Simon Peter, a mute, is by far the most fascinating character in the novel. He is masterpiece in a broken body, surrounded by broken people, found on a beach by a broken ship. He teeters between being incredibly strong or willingly seduced, mentally insane or uncannily intelligent. Just when you believe you have deciphered the Morse code of his emotional landscape, another mercurial tantrum shatters your conceptual framework. While his body is as gnarled as his relationships with the outside world, he seems unable to hate. He manipulates people to his will through sheer steadfast determination, which usually ends up in one of two ways: beatings or hugs. He communicates with sign language of his own design and, on rare and unwilling occasions, he uses a notepad and pen. He also smokes almost as much the Caterpillar in Carroll’s Alice in Wonderland: “He lies back in the strong circle of his father’s arms, and blows a smoke plume at her with calm expertise.” Hulmes original and gripping portrait of Simon saves the novel from plodding at a dreary tempo.
Kerewin, a virgin who has no “sexual urge or appetite,” believes herself to be a “neuter.” Even the slightest of human contact provokes discomfort: “Something touches her thigh. She spins around, viciously quick, her palms rigid and ready as knives. The urchin has sprouted by her side, asking questions with all his fingers.” The feral quality of Simon and his mysterious past intrigues Kerewin, allowing her to slowly care for the capricious boy and even the alcohol dampened sensitivities of his foster father.
Joe’s sweet kisses and sharp uppercuts for Simon seem to stem from two disparate personalities. Their relationship flits between violence and love more often than not, but for Simon, “Home is Joe, Joe of the hard hands but sweet love.”

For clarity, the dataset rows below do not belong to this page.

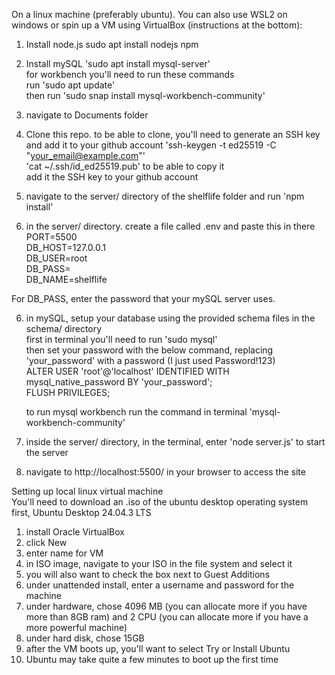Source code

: On a linux machine (preferably ubuntu). You can also use WSL2 on windows or spin up a VM using VirtualBox (instructions at the bottom):

1. Install node.js
       sudo apt install nodejs npm
3. Install mySQL
       'sudo apt install mysql-server'  
       for workbench you'll need to run these commands   
       run 'sudo apt update'  
        then run 'sudo snap install mysql-workbench-community'  

5. navigate to Documents folder
6. Clone this repo. to be able to clone, you'll need to generate an SSH key and add it to your github account
   'ssh-keygen -t ed25519 -C "your_email@example.com"'  
   'cat ~/.ssh/id_ed25519.pub' to be able to copy it  
   add it the SSH key to your github account  
8. navigate to the server/ directory of the shelflife folder and run 'npm install'
9. in the server/ directory. create a file called .env and paste this in there  
PORT=5500  
DB_HOST=127.0.0.1  
DB_USER=root  
DB_PASS=  
DB_NAME=shelflife  

For DB_PASS, enter the password that your mySQL server uses.  

6. in mySQL, setup your database using the provided schema files in the schema/ directory  
   first in terminal you'll need to run 'sudo mysql'  
   then set your password with the below command, replacing 'your_password' with a password (I just used Password!123)  
   ALTER USER 'root'@'localhost' IDENTIFIED WITH mysql_native_password BY 'your_password';  
   FLUSH PRIVILEGES;  

   to run mysql workbench run the command in terminal 'mysql-workbench-community'  
8. inside the server/ directory, in the terminal, enter 'node server.js' to start the server
9. navigate to http://localhost:5500/ in your browser to access the site


Setting up local linux virtual machine  
You'll need to download an .iso of the ubuntu desktop operating system first, Ubuntu Desktop 24.04.3 LTS  
1. install Oracle VirtualBox
2. click New
3. enter name for VM
4. in ISO image, navigate to your ISO in the file system and select it
5. you will also want to check the box next to Guest Additions
6. under unattended install, enter a username and password for the machine
7. under hardware, chose 4096 MB (you can allocate more if you have more than 8GB ram) and 2 CPU (you can allocate more if you have a more powerful machine)
8. under hard disk, chose 15GB
9. after the VM boots up, you'll want to select Try or Install Ubuntu
11. Ubuntu may take quite a few minutes to boot up the first time

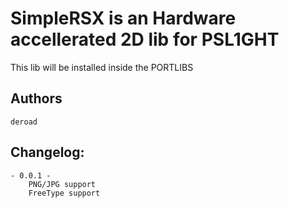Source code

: SimpleRSX is an Hardware accellerated 2D lib for PSL1GHT
========================================================

This lib will be installed inside the PORTLIBS

Authors
-------
	deroad

Changelog:
----------
	- 0.0.1 -
		PNG/JPG support
		FreeType support

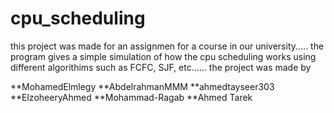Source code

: # cpu_scheduling

this project was made for an assignmen for a course in our university.....
the program gives a simple simulation of how the cpu scheduling works using different algorithims such as FCFC, SJF, etc......
the project was made by 

**MohamedElmlegy
**AbdelrahmanMMM
**ahmedtayseer303
**ElzoheeryAhmed
**Mohammad-Ragab
**Ahmed Tarek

“The Bone People” is a jawbreaker of a book-the 500 plus page novel requires dedication to finish but is worth the effort. Hulmes writing is the kind that forces readers to surrender to her stream-of-consciousness with the hopes of reaping rewards later in the novel. Her narration shifts between the man, woman, and boy, and she has a propensity for injecting poetry into her prose. Hulme has been quoted as saying she writes “from a visual base and a gut base rather than sieving it through the mind.” She makes a reader’s brain dart in many directions: some happy, some grim, and some cruel. Her lack of planning affects her plot, which often feels poorly conceived. The novel would have been improved with a tighter structure.
While no one in the novel is “ordinarily complex and normally simple,” at times that quote becomes the perfect desire for this book (but only for a second). There are rewards to be gained by submitting to Hulme’s stream of consciousness; her characters will stay with you longer than the 50 pages it takes to surrender to her unique literary style.